What the task asks: Your answer should consist of the lines in the data below that contain "Tests".

Record set:
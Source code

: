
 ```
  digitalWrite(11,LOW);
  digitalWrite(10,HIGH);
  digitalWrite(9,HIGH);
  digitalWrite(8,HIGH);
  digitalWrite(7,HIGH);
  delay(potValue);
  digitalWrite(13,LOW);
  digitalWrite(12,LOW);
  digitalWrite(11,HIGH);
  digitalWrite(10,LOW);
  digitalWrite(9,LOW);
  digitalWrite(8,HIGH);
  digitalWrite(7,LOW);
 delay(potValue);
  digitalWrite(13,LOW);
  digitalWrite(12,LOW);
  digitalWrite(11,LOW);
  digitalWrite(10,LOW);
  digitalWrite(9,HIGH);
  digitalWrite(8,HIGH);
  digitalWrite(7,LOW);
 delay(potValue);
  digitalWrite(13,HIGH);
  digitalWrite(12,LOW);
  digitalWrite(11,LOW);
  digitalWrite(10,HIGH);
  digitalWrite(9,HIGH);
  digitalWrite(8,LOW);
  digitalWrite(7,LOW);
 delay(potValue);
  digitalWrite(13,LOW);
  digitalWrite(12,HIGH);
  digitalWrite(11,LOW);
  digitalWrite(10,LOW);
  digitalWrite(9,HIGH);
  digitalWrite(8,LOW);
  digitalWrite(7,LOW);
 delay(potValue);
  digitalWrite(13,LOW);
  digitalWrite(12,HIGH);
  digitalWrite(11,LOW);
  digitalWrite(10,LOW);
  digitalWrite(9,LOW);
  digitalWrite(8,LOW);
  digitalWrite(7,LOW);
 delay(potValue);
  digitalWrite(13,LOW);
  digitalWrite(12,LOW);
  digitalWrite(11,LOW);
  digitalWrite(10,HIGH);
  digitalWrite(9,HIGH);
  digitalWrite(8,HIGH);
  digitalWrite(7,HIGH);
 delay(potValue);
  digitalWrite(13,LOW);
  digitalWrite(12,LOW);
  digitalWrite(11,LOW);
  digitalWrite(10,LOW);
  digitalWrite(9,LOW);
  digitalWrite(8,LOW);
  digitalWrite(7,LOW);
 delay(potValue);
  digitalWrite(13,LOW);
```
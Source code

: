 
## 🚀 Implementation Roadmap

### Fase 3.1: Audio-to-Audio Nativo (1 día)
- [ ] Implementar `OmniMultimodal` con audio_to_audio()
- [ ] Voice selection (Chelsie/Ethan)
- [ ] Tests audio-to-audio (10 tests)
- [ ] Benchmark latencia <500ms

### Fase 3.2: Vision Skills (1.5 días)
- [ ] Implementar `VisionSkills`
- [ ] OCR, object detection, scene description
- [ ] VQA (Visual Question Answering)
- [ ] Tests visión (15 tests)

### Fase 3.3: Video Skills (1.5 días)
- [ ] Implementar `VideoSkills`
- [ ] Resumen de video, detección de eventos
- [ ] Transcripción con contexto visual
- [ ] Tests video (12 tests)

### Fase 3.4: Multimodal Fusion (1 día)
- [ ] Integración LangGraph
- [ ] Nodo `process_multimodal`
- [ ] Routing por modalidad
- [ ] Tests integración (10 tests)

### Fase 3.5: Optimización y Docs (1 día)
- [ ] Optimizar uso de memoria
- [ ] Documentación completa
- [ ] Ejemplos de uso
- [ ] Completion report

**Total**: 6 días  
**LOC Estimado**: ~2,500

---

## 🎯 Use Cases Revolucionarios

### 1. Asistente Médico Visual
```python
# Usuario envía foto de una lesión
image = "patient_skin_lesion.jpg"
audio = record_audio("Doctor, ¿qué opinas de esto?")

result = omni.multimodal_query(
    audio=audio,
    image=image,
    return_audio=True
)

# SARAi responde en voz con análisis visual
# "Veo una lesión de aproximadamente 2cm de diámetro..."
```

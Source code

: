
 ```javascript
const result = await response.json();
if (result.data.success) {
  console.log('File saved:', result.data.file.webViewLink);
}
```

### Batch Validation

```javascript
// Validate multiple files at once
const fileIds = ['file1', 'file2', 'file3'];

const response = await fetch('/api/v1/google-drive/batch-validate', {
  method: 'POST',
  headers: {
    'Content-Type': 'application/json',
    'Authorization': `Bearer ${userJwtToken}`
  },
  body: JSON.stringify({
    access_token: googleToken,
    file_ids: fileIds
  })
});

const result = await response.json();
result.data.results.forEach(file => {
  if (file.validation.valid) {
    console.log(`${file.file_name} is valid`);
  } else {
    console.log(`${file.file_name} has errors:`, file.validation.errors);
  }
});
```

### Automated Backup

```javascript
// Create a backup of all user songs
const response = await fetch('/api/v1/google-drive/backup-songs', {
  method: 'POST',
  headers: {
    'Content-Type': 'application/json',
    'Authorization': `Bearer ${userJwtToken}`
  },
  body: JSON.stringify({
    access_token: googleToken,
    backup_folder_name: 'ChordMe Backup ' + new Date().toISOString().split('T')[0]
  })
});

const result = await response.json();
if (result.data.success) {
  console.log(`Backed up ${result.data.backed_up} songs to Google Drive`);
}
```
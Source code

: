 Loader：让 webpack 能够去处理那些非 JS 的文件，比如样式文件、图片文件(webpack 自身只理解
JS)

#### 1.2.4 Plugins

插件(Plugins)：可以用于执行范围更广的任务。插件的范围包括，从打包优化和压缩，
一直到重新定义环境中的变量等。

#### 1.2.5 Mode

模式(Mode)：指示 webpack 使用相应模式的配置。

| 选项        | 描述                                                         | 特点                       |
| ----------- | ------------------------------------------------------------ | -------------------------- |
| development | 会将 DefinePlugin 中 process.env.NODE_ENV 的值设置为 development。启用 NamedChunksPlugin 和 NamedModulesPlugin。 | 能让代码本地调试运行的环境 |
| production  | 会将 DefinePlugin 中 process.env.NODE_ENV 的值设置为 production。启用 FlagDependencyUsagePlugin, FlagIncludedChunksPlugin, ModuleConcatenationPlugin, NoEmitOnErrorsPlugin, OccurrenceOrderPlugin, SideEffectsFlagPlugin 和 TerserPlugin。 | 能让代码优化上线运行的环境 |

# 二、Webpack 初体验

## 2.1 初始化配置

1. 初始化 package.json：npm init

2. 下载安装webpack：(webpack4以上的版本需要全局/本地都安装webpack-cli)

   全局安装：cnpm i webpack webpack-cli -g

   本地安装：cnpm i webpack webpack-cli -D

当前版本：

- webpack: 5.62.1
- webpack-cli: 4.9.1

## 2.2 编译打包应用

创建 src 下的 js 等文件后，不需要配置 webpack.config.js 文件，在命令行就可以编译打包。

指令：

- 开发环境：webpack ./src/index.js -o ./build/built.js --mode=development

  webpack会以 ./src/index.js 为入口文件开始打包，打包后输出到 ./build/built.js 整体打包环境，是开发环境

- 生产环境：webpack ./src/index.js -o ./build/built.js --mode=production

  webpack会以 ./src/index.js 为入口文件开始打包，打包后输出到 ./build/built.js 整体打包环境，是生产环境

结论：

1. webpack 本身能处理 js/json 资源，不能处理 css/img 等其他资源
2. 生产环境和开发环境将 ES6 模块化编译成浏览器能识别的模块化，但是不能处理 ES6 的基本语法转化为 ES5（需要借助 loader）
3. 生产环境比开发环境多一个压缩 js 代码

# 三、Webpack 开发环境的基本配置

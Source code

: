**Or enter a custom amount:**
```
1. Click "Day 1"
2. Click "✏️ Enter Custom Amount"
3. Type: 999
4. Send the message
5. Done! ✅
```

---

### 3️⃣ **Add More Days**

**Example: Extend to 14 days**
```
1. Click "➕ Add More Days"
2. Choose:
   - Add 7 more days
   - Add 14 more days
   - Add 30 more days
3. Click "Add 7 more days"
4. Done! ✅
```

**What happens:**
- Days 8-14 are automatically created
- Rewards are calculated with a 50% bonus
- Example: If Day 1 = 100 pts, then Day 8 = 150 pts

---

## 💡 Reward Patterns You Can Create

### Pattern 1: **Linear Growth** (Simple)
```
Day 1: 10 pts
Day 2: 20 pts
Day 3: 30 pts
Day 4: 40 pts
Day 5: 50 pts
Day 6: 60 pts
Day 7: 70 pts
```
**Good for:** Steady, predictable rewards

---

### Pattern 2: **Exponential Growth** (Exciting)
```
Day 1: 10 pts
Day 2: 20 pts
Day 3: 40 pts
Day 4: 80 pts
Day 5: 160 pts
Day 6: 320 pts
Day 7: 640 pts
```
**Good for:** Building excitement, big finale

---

Answer for this exercise:
- [ ] Tests audio-to-audio (10 tests)
- [ ] Tests visión (15 tests)
- [ ] Tests video (12 tests)
- [ ] Tests integración (10 tests)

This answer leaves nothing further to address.